The inbuilt HDFS commands for both the Offline Image Viewer and Offline Edits Viewer proved invaluable in forensic data retrieval during the investigation. Each tool provided the examiners with a range of information featured in each FSimage and edited log, which could be extrapolated to other areas of the investigation. The granularity of each of the tool outputs allowed for a comprehensive insight into the activities of the cluster during each action. Subsequently, it is our recommendation that effective forensic analysis of the HDFS environment can occur, checkpointing of the Master NameNode on the secondary NameNode must occur at a high frequency to effectively track the activities of HDFS.

In addition to the FSimages and edit logs provided by checkpointing, the comprehensive nature of the Hadoop log files themselves provided a plethora of information on any actions made with Hadoop. It is due to this and the collation of the previously mentioned FSimages that more information could be found. The generic hadoop-criminal-namenode-masternamenode.log file logged almost every action within the HDFS cluster, showing that this file has great importance to forensic investigators, and interpreting the output of this log file (and others) is vital when forensically analysing the Hadoop environment.

One of the key objectives of this investigation was to assess all aspects of the HDFS including processes within volatile memory. Unfortunately, the findings surrounding this area of the investigation did not reap any forensically significant information as the processes associated with HDFS is run as abstract processes of Java, these processes were associated with the malicious user, but this information alone does not offer any insight into the actions being taken.

Clarification was also sought regarding the communication occurring between the Nodes and whether network traffic produced forensic artefacts that could prove useful in determining activity. Although some information was gained from the network traffic that corresponded with other findings, the traffic offered only a small amount of information that could be used to validate communications between the NameNode and DataNodes. It should also be noted that in some HDFS installations, communication between each of the nodes is often encrypted as a means of security and would, therefore, offer less information.

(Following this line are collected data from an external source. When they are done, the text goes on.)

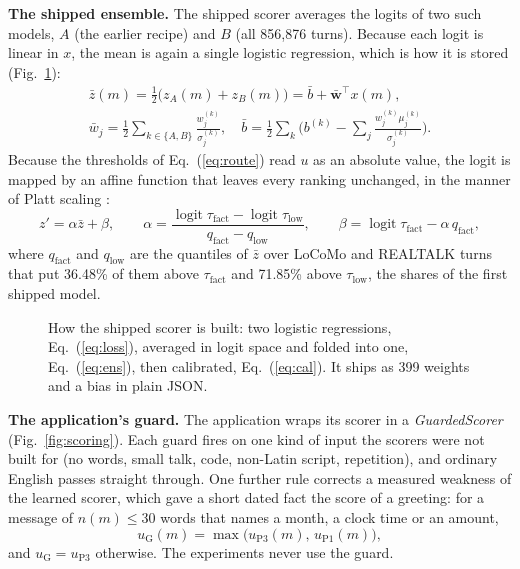 \textbf{The shipped ensemble.} The shipped scorer averages the logits of two
such models, $A$ (the earlier recipe) and $B$ (all 856{,}876 turns). Because
each logit is linear in $x$, the mean is again a single logistic regression,
which is how it is stored (Fig.~\ref{fig:training}):
\begin{equation}
\label{eq:ens}
\begin{gathered}
\bar z(m)=\tfrac12\big(z_A(m)+z_B(m)\big)=\bar b+\bar{\mathbf{w}}^{\top}x(m),\\
\bar w_j=\tfrac12\sum_{k\in\{A,B\}}\frac{w^{(k)}_j}{\sigma^{(k)}_j},\quad
\bar b=\tfrac12\sum_{k}\Big(b^{(k)}-\sum_j\frac{w^{(k)}_j\mu^{(k)}_j}{\sigma^{(k)}_j}\Big).
\end{gathered}
\end{equation}
Because the thresholds of Eq.~(\ref{eq:route}) read $u$ as an absolute value,
the logit is mapped by an affine function that leaves every ranking
unchanged, in the manner of Platt scaling \cite{platt1999probabilistic}:
\begin{equation}
\label{eq:cal}
z'=\alpha\bar z+\beta,\qquad
\alpha=\frac{\operatorname{logit}\tau_{\text{fact}}-\operatorname{logit}\tau_{\text{low}}}{q_{\text{fact}}-q_{\text{low}}},\qquad
\beta=\operatorname{logit}\tau_{\text{fact}}-\alpha\,q_{\text{fact}},
\end{equation}
where $q_{\text{fact}}$ and $q_{\text{low}}$ are the quantiles of $\bar z$
over LoCoMo and REALTALK turns that put 36.48\% of them above
$\tau_{\text{fact}}$ and 71.85\% above $\tau_{\text{low}}$, the shares of the
first shipped model.

\begin{figure}[htbp]
\centering
\resizebox{0.8\textwidth}{!}{}
\caption[How the shipped scorer is built.]{How the shipped scorer is built: two logistic regressions,
Eq.~(\ref{eq:loss}), averaged in logit space and folded into one,
Eq.~(\ref{eq:ens}), then calibrated, Eq.~(\ref{eq:cal}). It ships as 399
weights and a bias in plain JSON.}
\label{fig:training}
\end{figure}

\textbf{The application's guard.} The application wraps its scorer in a
\emph{GuardedScorer} (Fig.~\ref{fig:scoring}). Each guard fires on one kind of
input the scorers were not built for (no words, small talk, code, non-Latin
script, repetition), and ordinary English passes straight through. One further
rule corrects a measured weakness of the learned scorer, which gave a short
dated fact the score of a greeting: for a message of $n(m)\le30$ words that
names a month, a clock time or an amount,
\begin{equation}
\label{eq:floor}
u_{\mathrm{G}}(m)=\max\big(u_{\mathrm{P3}}(m),\,u_{\mathrm{P1}}(m)\big),
\end{equation}
and $u_{\mathrm{G}}=u_{\mathrm{P3}}$ otherwise. The experiments never use the
guard.

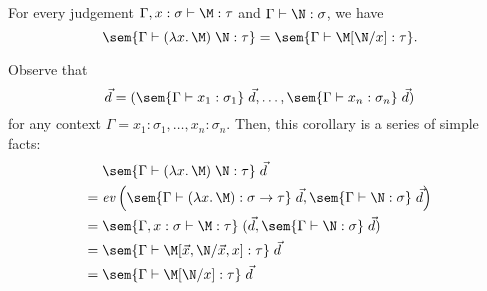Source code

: %
\begin{frame}
  \begin{corollary}[Application]
    For every judgement $\Gamma, x : \sigma \vdash \M : \tau$
    and $\Gamma \vdash \N : \sigma$, we have
    \[
      \sem{\Gamma \vdash (\lambda x.\,\M)\;\N : \tau}
      = \sem{\Gamma \vdash \M[\N/x] : \tau}.
    \]
  \end{corollary}
  Observe that
  \[
    \vec{d} = (\sem{\Gamma \vdash x_1 : \sigma_1}\;\vec{d}, \ldots,
  \sem{\Gamma \vdash x_n : \sigma_n}\;\vec{d})
  \]
  for any context $\Gamma = x_1 : \sigma_1, \ldots, x_n : \sigma_n$. Then, this
  corollary is a series of simple facts:
    \begin{align*}
          & \sem{\Gamma \vdash (\lambda x.\,\M)\; \N : \tau}\;\vec{d} \\
      ={} &
        \mathit{ev}
        \left(
          \sem{\Gamma \vdash (\lambda x.\, \M) : \sigma\to\tau}\;\vec{d},
          \sem{\Gamma \vdash \N : \sigma}\;\vec{d}
        \right) \\
        ={} & 
        \sem{\Gamma, x : \sigma \vdash \M : \tau}\;
        (\vec{d}, \sem{\Gamma \vdash \N : \sigma}\;\vec{d}) \\
        ={} &
        \sem{\Gamma \vdash \M[ \vec{x}, \N / \vec{x}, x] : \tau}\;\vec{d} \\
        ={} & 
        \sem{\Gamma \vdash \M[\N / x ] : \tau}\;\vec{d}
    \end{align*}
\end{frame}

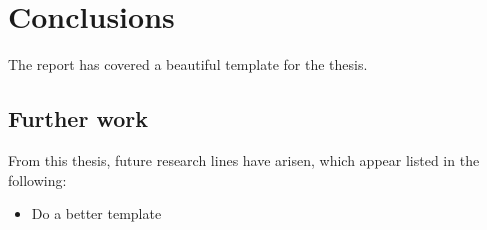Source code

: \chapter{Conclusions} 
The report has covered a beautiful template for the thesis. 


\section{Further work}
From this thesis, future research lines have arisen, which appear listed in the following:
    \begin{itemize}
    \item Do a better template 
    \end{itemize}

Assumptions were made with some of the actions that seemed logical, the removal of data being once instance in which one would assume some notation of deletion to occur, however, this produced results that did not coincide with the assumptions made. It is because of assumptions like this that forensically analysing environments like that of HDFS and other distributed file systems are required so that the forensically community can build a repertoire of knowledge with regards to these systems.

As this investigation focused predominately on HDFS, more works needs to be done to understand the entirety of the Hadoop ecosystem with special attention being paid to the types of artefacts that are generated as a result of MapReduce. The exploration of the Eclipse IDE with the MapReduce plugin may also prove valuable in gathering forensic insight into HDFS forensics. Additional research may be needed in HDFS environments that utilise Kerberos for authentication, as more forensic artefacts may be attributed to a Kerberos base cluster. Moreover, forensics investigation of evidence generated in HDFS through connecting it to emerging IoT and IIoT environments is another interesting future research [47, 48]. Analysing malicious programs are specifically written to infect HDFS platforms to exfiltrate data or steal private information within cyber-attack campaigns is another future work of this study [15]. Finally, as machine learning based forensics investigation techniques are proving their value in supporting forensics investigators and malware analyst activities it is important to build AI-based techniques to collect, preserve and analyse potential evidence from distributed file system platforms [4951].

Acknowledgement

We would like to thank the editor and anonymous reviewers for their constructive comments. The views and opinions expressed in this article are those of the authors and not the organisation with whom the authors are or have been associated with or supported by.